Rust は 1.14 から WebAssembly(以下、WASM) へコンパイルできるようになりました。(c.f. Rust 1.14 のリリースに関するアナウンス)
以前のバージョンでは、WASMへの出力にはRustコンパイラに加えて、Emscriptenも必要でした。ただ、現在はstable版のRustコンパイラのターゲットアーキテクチャにWASMを追加することで、RustからWebAssemblyを出力できます。
必要なソフトウェア
- rustup:Rust コンパイラのバージョン管理ツール
- rustc / Cargo:Rust コンパイラ / パッケージ管理ツール
これだけのソフトウェアをインストールします。
Rust コンパイラのインストール
rustup を利用して Rust コンパイラをインストールします。
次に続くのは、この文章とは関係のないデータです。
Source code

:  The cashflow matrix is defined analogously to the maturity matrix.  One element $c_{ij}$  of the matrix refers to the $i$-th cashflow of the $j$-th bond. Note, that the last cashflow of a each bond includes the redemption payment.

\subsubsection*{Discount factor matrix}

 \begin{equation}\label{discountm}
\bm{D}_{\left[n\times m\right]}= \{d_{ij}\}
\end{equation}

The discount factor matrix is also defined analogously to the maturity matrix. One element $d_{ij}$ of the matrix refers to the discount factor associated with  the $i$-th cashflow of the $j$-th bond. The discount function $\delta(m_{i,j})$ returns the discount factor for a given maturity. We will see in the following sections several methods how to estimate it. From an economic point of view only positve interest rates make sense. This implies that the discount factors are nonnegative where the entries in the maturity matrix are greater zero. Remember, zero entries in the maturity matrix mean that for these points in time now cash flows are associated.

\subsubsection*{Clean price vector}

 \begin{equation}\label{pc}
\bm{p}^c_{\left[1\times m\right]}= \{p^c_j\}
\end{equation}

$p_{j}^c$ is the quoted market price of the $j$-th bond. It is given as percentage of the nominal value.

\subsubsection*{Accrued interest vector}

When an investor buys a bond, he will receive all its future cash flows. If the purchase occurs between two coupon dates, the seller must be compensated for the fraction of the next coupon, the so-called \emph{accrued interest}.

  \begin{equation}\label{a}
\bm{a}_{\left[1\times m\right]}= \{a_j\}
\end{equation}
詳細はrustup で Rust コンパイラを簡単インストール を参照してください。
% curl https://sh.rustup.rs -sSf | sh
% source ~/.cargo/env
Rust にターゲットアーキテクチャを追加
rustup はコンパイラをインストールする以外に、ターゲットアーキテクチャの管理も行えます。WASM をコンパイルするためには、wasm32-unknown-emscripten というアーキテクチャを追加します。追加は次のように行います。
% rustup target add wasm32-unknown-unknown
Rust から WASM 出力
以上で準備は終了です。では実際に WASM を出力してみましょう。まず cargo コマンドで hello world を作成します。
% cargo new --bin hello
% cd hello
つぎにビルドをします。target
オプションを使ってwasm32-unknown-unknown
をターゲットアーキテクチャに指定し、ビルドします。
% cargo build --target=wasm32-unknown-unknown
ビルドされたバイナリーは、target/wasm32-unknown-unknown/debug
以下に出力されます。
% ls target/wasm32-unknown-unknown/debug
build examples hello-world.wasm native
deps hello-world.d incremental
まとめ
wasm32-unknown-unknown
をターゲットアーキテクチャに追加するのがポイントでした。--release
オプションをつけてビルドすることで、最適化されたバイナリが出力されます。